STORED DATA:
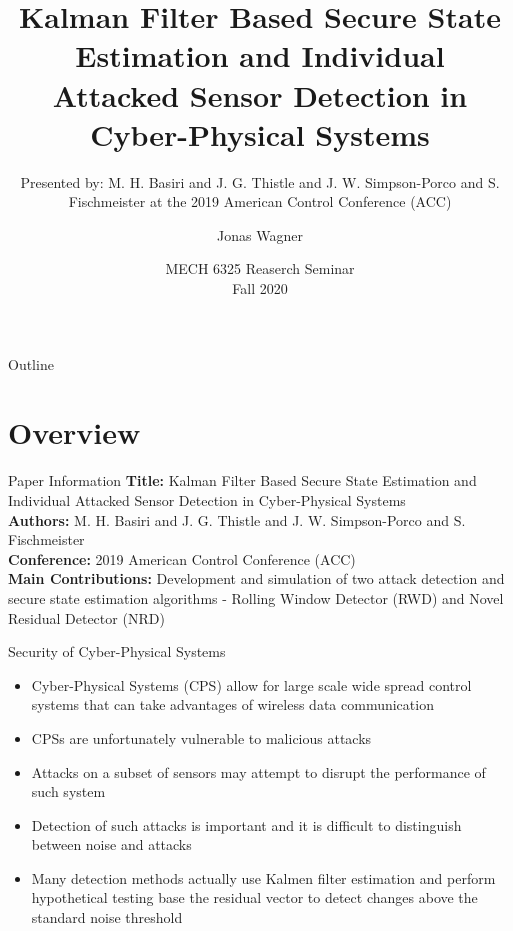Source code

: \documentclass[aspectratio=169]{beamer}
\title[Kalman Filter Based Secure State Estimation]{Kalman Filter Based Secure State Estimation and Individual Attacked Sensor Detection in Cyber-Physical Systems\cite{SecureStateEstimation}}
\subtitle{Presented by: M. H. {Basiri} and J. G. {Thistle} and J. W. {Simpson-Porco} and S. {Fischmeister} at the 2019 American Control Conference (ACC)}
\author{Jonas Wagner}
\date[MECH 6325 - Fall 2020]{MECH 6325 Reaserch Seminar\\ Fall 2020}
\begin{document}
	
\begin{frame}
	\titlepage
\end{frame}


\begin{frame}{Outline}
	\tableofcontents
\end{frame}

\section{Overview}

\begin{frame}{Paper Information} %
    \textbf{Title:} Kalman Filter Based Secure State Estimation and Individual Attacked Sensor Detection in Cyber-Physical Systems\\
    \vspace{10 pt}
    \textbf{Authors:} M. H. {Basiri} and J. G. {Thistle} and J. W. {Simpson-Porco} and S. {Fischmeister}\\
    \vspace{10 pt}
    \textbf{Conference:} 2019 American Control Conference (ACC)\\
    \vspace{10 pt}
    \textbf{Main Contributions:} Development and simulation of two attack detection and secure state estimation algorithms - Rolling Window Detector (RWD) and Novel Residual Detector (NRD)
\end{frame}

\begin{frame}{Security of Cyber-Physical Systems}
	\begin{itemize}
		\setlength \itemsep{1em}
		\item Cyber-Physical Systems (CPS) allow for large scale wide spread control systems that can take advantages of wireless data communication
		\item CPSs are unfortunately vulnerable to malicious attacks
		\item Attacks on a subset of sensors may attempt to disrupt the performance of such system
		\item Detection of such attacks is important and it is difficult to distinguish between noise and attacks
		\item Many detection methods actually use Kalmen filter estimation and perform hypothetical testing base the residual vector to detect changes above the standard noise threshold
	\end{itemize}
\end{frame}
\end{document}
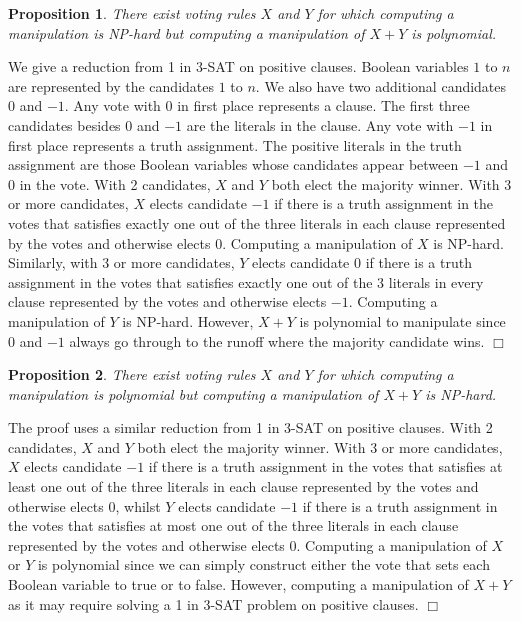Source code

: \documentclass{ecai2012}
\newcommand{\winner}[2]{\mbox{$#1 + #2$}}
\newtheorem{proposition}{Proposition}
\newcommand{\myproof}{\vspace{-3mm}\noindent {\bf Proof:\ \ }}
\newcommand{\myqed}{\mbox{$\Box$}}
\begin{document}
\begin{proposition}
There exist voting rules $X$ and $Y$
for which computing a manipulation
is NP-hard but computing a manipulation
of $\winner{X}{Y}$
is polynomial.
\end{proposition}
\myproof
We give a reduction from 1 in 3-SAT on
positive clauses. Boolean variables
$1$ to $n$ are represented by the candidates
$1$ to $n$. We also have two additional
candidates $0$ and $-1$. Any vote
with $0$ in first place represents
a clause. The first three candidates besides
$0$ and $-1$ are the literals in the
clause. Any vote with $-1$ in first place
represents a truth assignment.
The positive literals in the truth
assignment are those Boolean variables
whose candidates appear
between $-1$ and $0$ in the vote.
With 2 candidates, $X$ and $Y$ both
elect the majority winner.
With 3 or more candidates,
$X$ elects
candidate $-1$ if there is a truth
assignment in the votes that satisfies
exactly one out of the three literals in
each clause represented by the votes
and otherwise elects $0$.
Computing a manipulation of $X$ %
is NP-hard.
Similarly, with 3 or more candidates,
$Y$ elects
candidate $0$ if there is a truth
assignment in the votes that satisfies
exactly one out of the 3 literals in
every clause represented by the votes
and otherwise elects $-1$.
Computing a manipulation of $Y$ %
is NP-hard. However,
$\winner{X}{Y}$ is polynomial to
manipulate since $0$ and $-1$ always
go through to the runoff where
the majority candidate wins.
\myqed

\begin{proposition}
There exist voting rules $X$ and $Y$
for which computing a manipulation
is polynomial but computing a manipulation
of $\winner{X}{Y}$ is NP-hard.
\end{proposition}
\myproof
The proof uses a similar reduction from 1 in 3-SAT on
positive clauses.
With 2 candidates, $X$ and $Y$ both
elect the majority winner.
With 3 or more candidates,
$X$ elects
candidate $-1$ if there is a truth
assignment in the votes that satisfies
at least one out of the three literals in
each clause represented by the votes
and otherwise elects $0$,
whilst $Y$ elects
candidate $-1$ if there is a truth
assignment in the votes that satisfies
at most one out of the three literals in
each clause represented by the votes
and otherwise elects $0$.
Computing a manipulation of $X$ or $Y$
is polynomial since we can simply construct
either the vote that %
sets each Boolean variable to true or to false.
However, computing a manipulation of $\winner{X}{Y}$
as it may require
solving a 1 in 3-SAT problem on positive
clauses.
\myqed
\end{document}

TASK DIRECTIONS:
Reproduce the whole of the data, word for word, and omit its pictures.

YOUR RESPONSE:
Source code

: \documentclass[aspectratio=169]{beamer}
\title[Kalman Filter Based Secure State Estimation]{Kalman Filter Based Secure State Estimation and Individual Attacked Sensor Detection in Cyber-Physical Systems\cite{SecureStateEstimation}}
\subtitle{Presented by: M. H. {Basiri} and J. G. {Thistle} and J. W. {Simpson-Porco} and S. {Fischmeister} at the 2019 American Control Conference (ACC)}
\author{Jonas Wagner}
\date[MECH 6325 - Fall 2020]{MECH 6325 Reaserch Seminar\\ Fall 2020}
\begin{document}
	
\begin{frame}
	\titlepage
\end{frame}


\begin{frame}{Outline}
	\tableofcontents
\end{frame}

\section{Overview}

\begin{frame}{Paper Information} %
    \textbf{Title:} Kalman Filter Based Secure State Estimation and Individual Attacked Sensor Detection in Cyber-Physical Systems\\
    \vspace{10 pt}
    \textbf{Authors:} M. H. {Basiri} and J. G. {Thistle} and J. W. {Simpson-Porco} and S. {Fischmeister}\\
    \vspace{10 pt}
    \textbf{Conference:} 2019 American Control Conference (ACC)\\
    \vspace{10 pt}
    \textbf{Main Contributions:} Development and simulation of two attack detection and secure state estimation algorithms - Rolling Window Detector (RWD) and Novel Residual Detector (NRD)
\end{frame}

\begin{frame}{Security of Cyber-Physical Systems}
	\begin{itemize}
		\setlength \itemsep{1em}
		\item Cyber-Physical Systems (CPS) allow for large scale wide spread control systems that can take advantages of wireless data communication
		\item CPSs are unfortunately vulnerable to malicious attacks
		\item Attacks on a subset of sensors may attempt to disrupt the performance of such system
		\item Detection of such attacks is important and it is difficult to distinguish between noise and attacks
		\item Many detection methods actually use Kalmen filter estimation and perform hypothetical testing base the residual vector to detect changes above the standard noise threshold
	\end{itemize}
\end{frame}
\end{document}
Source code

: \documentclass{ecai2012}
\newcommand{\winner}[2]{\mbox{$#1 + #2$}}
\newtheorem{proposition}{Proposition}
\newcommand{\myproof}{\vspace{-3mm}\noindent {\bf Proof:\ \ }}
\newcommand{\myqed}{\mbox{$\Box$}}
\begin{document}
\begin{proposition}
There exist voting rules $X$ and $Y$
for which computing a manipulation
is NP-hard but computing a manipulation
of $\winner{X}{Y}$
is polynomial.
\end{proposition}
\myproof
We give a reduction from 1 in 3-SAT on
positive clauses. Boolean variables
$1$ to $n$ are represented by the candidates
$1$ to $n$. We also have two additional
candidates $0$ and $-1$. Any vote
with $0$ in first place represents
a clause. The first three candidates besides
$0$ and $-1$ are the literals in the
clause. Any vote with $-1$ in first place
represents a truth assignment.
The positive literals in the truth
assignment are those Boolean variables
whose candidates appear
between $-1$ and $0$ in the vote.
With 2 candidates, $X$ and $Y$ both
elect the majority winner.
With 3 or more candidates,
$X$ elects
candidate $-1$ if there is a truth
assignment in the votes that satisfies
exactly one out of the three literals in
each clause represented by the votes
and otherwise elects $0$.
Computing a manipulation of $X$ %
is NP-hard.
Similarly, with 3 or more candidates,
$Y$ elects
candidate $0$ if there is a truth
assignment in the votes that satisfies
exactly one out of the 3 literals in
every clause represented by the votes
and otherwise elects $-1$.
Computing a manipulation of $Y$ %
is NP-hard. However,
$\winner{X}{Y}$ is polynomial to
manipulate since $0$ and $-1$ always
go through to the runoff where
the majority candidate wins.
\myqed

\begin{proposition}
There exist voting rules $X$ and $Y$
for which computing a manipulation
is polynomial but computing a manipulation
of $\winner{X}{Y}$ is NP-hard.
\end{proposition}
\myproof
The proof uses a similar reduction from 1 in 3-SAT on
positive clauses.
With 2 candidates, $X$ and $Y$ both
elect the majority winner.
With 3 or more candidates,
$X$ elects
candidate $-1$ if there is a truth
assignment in the votes that satisfies
at least one out of the three literals in
each clause represented by the votes
and otherwise elects $0$,
whilst $Y$ elects
candidate $-1$ if there is a truth
assignment in the votes that satisfies
at most one out of the three literals in
each clause represented by the votes
and otherwise elects $0$.
Computing a manipulation of $X$ or $Y$
is polynomial since we can simply construct
either the vote that %
sets each Boolean variable to true or to false.
However, computing a manipulation of $\winner{X}{Y}$
as it may require
solving a 1 in 3-SAT problem on positive
clauses.
\myqed
\end{document}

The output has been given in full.